Nevertheless, some people find new beginnings—especially the New Year’s season—depressing. That transition only means being another year older at a time when the years seem to have accelerated until they last about as long as a month used to last. Others feel ambivalent about the new year because when faced with a new beginning, they confuse opportunities with imperatives, and they don’t know what they should do first. Decision time always perplexes them.

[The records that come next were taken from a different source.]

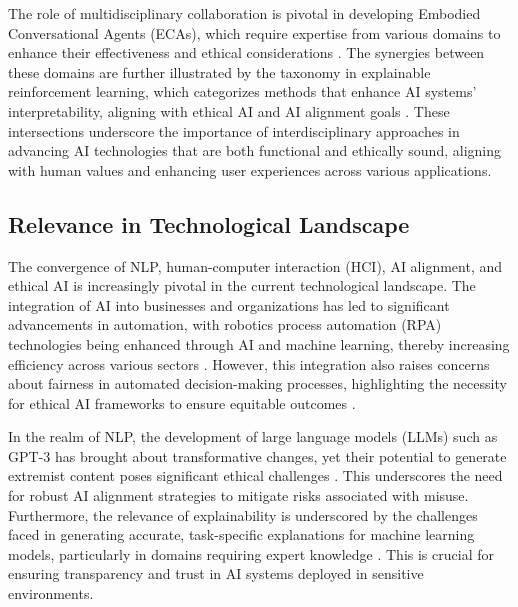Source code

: The role of multidisciplinary collaboration is pivotal in developing Embodied Conversational Agents (ECAs), which require expertise from various domains to enhance their effectiveness and ethical considerations \cite{korre2023takesvillagemultidisciplinaritycollaboration}. The synergies between these domains are further illustrated by the taxonomy in explainable reinforcement learning, which categorizes methods that enhance AI systems' interpretability, aligning with ethical AI and AI alignment goals \cite{chitale2023taskarithmeticloracontinual}. These intersections underscore the importance of interdisciplinary approaches in advancing AI technologies that are both functional and ethically sound, aligning with human values and enhancing user experiences across various applications.





\subsection{Relevance in Technological Landscape} \label{subsec:Relevance in Technological Landscape}

The convergence of NLP, human-computer interaction (HCI), AI alignment, and ethical AI is increasingly pivotal in the current technological landscape. The integration of AI into businesses and organizations has led to significant advancements in automation, with robotics process automation (RPA) technologies being enhanced through AI and machine learning, thereby increasing efficiency across various sectors \cite{pandy2024advancementsroboticsprocessautomation}. However, this integration also raises concerns about fairness in automated decision-making processes, highlighting the necessity for ethical AI frameworks to ensure equitable outcomes \cite{narayanan2023democratizecareneedfairness}.



In the realm of NLP, the development of large language models (LLMs) such as GPT-3 has brought about transformative changes, yet their potential to generate extremist content poses significant ethical challenges \cite{mcguffie2020radicalizationrisksgpt3advanced}. This underscores the need for robust AI alignment strategies to mitigate risks associated with misuse. Furthermore, the relevance of explainability is underscored by the challenges faced in generating accurate, task-specific explanations for machine learning models, particularly in domains requiring expert knowledge \cite{chiaburu2024copronnconceptbasedprototypicalnearest}. This is crucial for ensuring transparency and trust in AI systems deployed in sensitive environments.



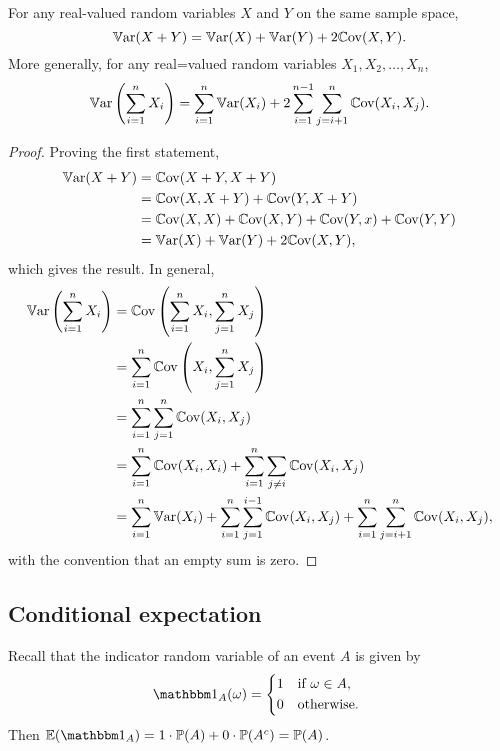 \documentclass[10pt, a4paper]{article}
\begin{document}
\begin{theorem}
    For any real-valued random variables $X$ and $Y$ on the same sample space,
    \[
    \mathbb{V}\mathrm{ar}(X + Y) = \mathbb{V}\mathrm{ar}(X) + \mathbb{V}\mathrm{ar}(Y) + 2\mathbb{C}\mathrm{ov}(X, Y).
    \]
    More generally,
    for any real=valued random variables $X_1, X_2, \dotsc, X_n$,
    \[
    \mathbb{V}\mathrm{ar}\left(\sum_{i = 1}^{n}X_i\right) = \sum_{i = 1}^{n}\mathbb{V}\mathrm{ar}(X_i) + 2\sum_{i = 1}^{n - 1}\sum_{j = i + 1}^{n}\mathbb{C}\mathrm{ov}(X_i, X_j).
    \]
    \begin{proof}
        Proving the first statement,
        \begin{align*}
            \mathbb{V}\mathrm{ar}(X + Y) &= \mathbb{C}\mathrm{ov}(X + Y, X + Y) \\
            &= \mathbb{C}\mathrm{ov}(X, X + Y) + \mathbb{C}\mathrm{ov}(Y, X + Y) \\
            &= \mathbb{C}\mathrm{ov}(X, X) + \mathbb{C}\mathrm{ov}(X, Y) + \mathbb{C}\mathrm{ov}(Y, x) + \mathbb{C}\mathrm{ov}(Y, Y) \\
            &= \mathbb{V}\mathrm{ar}(X) + \mathbb{V}\mathrm{ar}(Y) + 2\mathbb{C}\mathrm{ov}(X, Y),
        \end{align*}
        which gives the result.
        In general,
        \begin{align*}
            \mathbb{V}\mathrm{ar}\left(\sum_{i = 1}^{n}X_i\right) &= \mathbb{C}\mathrm{ov}\left(\sum_{i = 1}^{n}X_i, \sum_{j = 1}^{n}X_j\right) \\
            &= \sum_{i = 1}^{n}\mathbb{C}\mathrm{ov}\left(X_i, \sum_{j = 1}^{n}X_j\right) \\
            &= \sum_{i = 1}^{n}\sum_{j = 1}^{n}\mathbb{C}\mathrm{ov}(X_i, X_j) \\
            &= \sum_{i = 1}^{n}\mathbb{C}\mathrm{ov}(X_i, X_i) + \sum_{i = 1}^{n}\sum_{j \neq i}\mathbb{C}\mathrm{ov}(X_i, X_j) \\
            &= \sum_{i = 1}^{n}\mathbb{V}\mathrm{ar}(X_i) + \sum_{i = 1}^{n}\sum_{j = 1}^{i - 1}\mathbb{C}\mathrm{ov}(X_i, X_j) + \sum_{i = 1}^{n}\sum_{j = i + 1}^{n}\mathbb{C}\mathrm{ov}(X_i, X_j),
        \end{align*}
        with the convention that an empty sum is zero.
    \end{proof}
\end{theorem}

\subsection{Conditional expectation}
Recall that the indicator random variable of an event $A$ is given by
\[
\ind(\omega) = \begin{dcases*}
    1 & if $\omega \in A$, \\
    0 & otherwise.
\end{dcases*}
\]
Then $\E(\ind) = 1 \cdot \P(A) + 0 \cdot \P(A ^ c) = \P(A)$.
\end{document}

Decisions, properly considered, require that one very carefully weigh all options and the consequences of his or her choices. People often fear that they are not thoroughly aware or mindful enough to make the proper choices. They have vague feelings of uneasiness and inner whisperings of warning that they are probably overlooking something. Some even labor under the false wisdom that it is better not to make choices than to choose wrongly, as if living with someone else’s wrong choices is better than living with their own.
At New Year’s time we are painfully confronted with difficult questions. What should be our order of events? What should be our priorities? When? Where? How should we set the order of events?
Bible teachers and others committed to teaching us how we should live have tried to compile lists of things for us to do and be, attitudes we ought to adopt, and actions we ought to take. While these lists can be very valuable in bringing order into our lives, the wrong priorities can bring chaos. Any priority list of attitudes, actions and contingencies must always be based on what ought to come before each one.
This is quite apparent in the physical world. In mixing a formula, certain volatile chemicals that could be a useful compound if added in one order, might create an explosion if added in another order. Again, the steps of a recipe, taken out of proper order, will probably result in something inedible. Imagine trying to bake a cake by putting the ingredients in the oven at 350 degrees before you’ve mixed them together, or taken the eggs out of their shells, or added the shortening.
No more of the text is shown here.